* Work to be completed: Quote every entry word for word.

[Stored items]
****************************************

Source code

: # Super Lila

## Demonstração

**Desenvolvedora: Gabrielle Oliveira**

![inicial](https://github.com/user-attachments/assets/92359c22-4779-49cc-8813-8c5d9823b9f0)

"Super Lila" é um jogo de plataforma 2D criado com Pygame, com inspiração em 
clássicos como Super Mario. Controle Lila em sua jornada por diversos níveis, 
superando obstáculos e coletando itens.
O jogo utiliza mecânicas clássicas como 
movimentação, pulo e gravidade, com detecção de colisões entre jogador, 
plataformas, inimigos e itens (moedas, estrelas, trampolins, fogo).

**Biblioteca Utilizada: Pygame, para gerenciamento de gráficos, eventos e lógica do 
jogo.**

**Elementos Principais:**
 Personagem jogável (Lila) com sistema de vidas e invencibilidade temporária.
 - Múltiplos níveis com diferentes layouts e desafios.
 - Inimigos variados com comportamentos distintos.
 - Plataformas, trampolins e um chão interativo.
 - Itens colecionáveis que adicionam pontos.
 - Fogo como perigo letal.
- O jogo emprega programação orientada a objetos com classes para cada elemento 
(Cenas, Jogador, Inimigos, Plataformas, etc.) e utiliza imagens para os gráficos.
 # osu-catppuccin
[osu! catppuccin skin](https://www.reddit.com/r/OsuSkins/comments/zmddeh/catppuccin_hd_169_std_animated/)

****************************************

* Answer section:
Source code

: # Super Lila

## Demonstração

**Desenvolvedora: Gabrielle Oliveira**

![inicial](https://github.com/user-attachments/assets/92359c22-4779-49cc-8813-8c5d9823b9f0)

"Super Lila" é um jogo de plataforma 2D criado com Pygame, com inspiração em 
clássicos como Super Mario. Controle Lila em sua jornada por diversos níveis, 
superando obstáculos e coletando itens.
O jogo utiliza mecânicas clássicas como 
movimentação, pulo e gravidade, com detecção de colisões entre jogador, 
plataformas, inimigos e itens (moedas, estrelas, trampolins, fogo).

**Biblioteca Utilizada: Pygame, para gerenciamento de gráficos, eventos e lógica do 
jogo.**

**Elementos Principais:**
 Personagem jogável (Lila) com sistema de vidas e invencibilidade temporária.
 - Múltiplos níveis com diferentes layouts e desafios.
 - Inimigos variados com comportamentos distintos.
 - Plataformas, trampolins e um chão interativo.
 - Itens colecionáveis que adicionam pontos.
 - Fogo como perigo letal.
- O jogo emprega programação orientada a objetos com classes para cada elemento 
(Cenas, Jogador, Inimigos, Plataformas, etc.) e utiliza imagens para os gráficos.
 # osu-catppuccin
[osu! catppuccin skin](https://www.reddit.com/r/OsuSkins/comments/zmddeh/catppuccin_hd_169_std_animated/)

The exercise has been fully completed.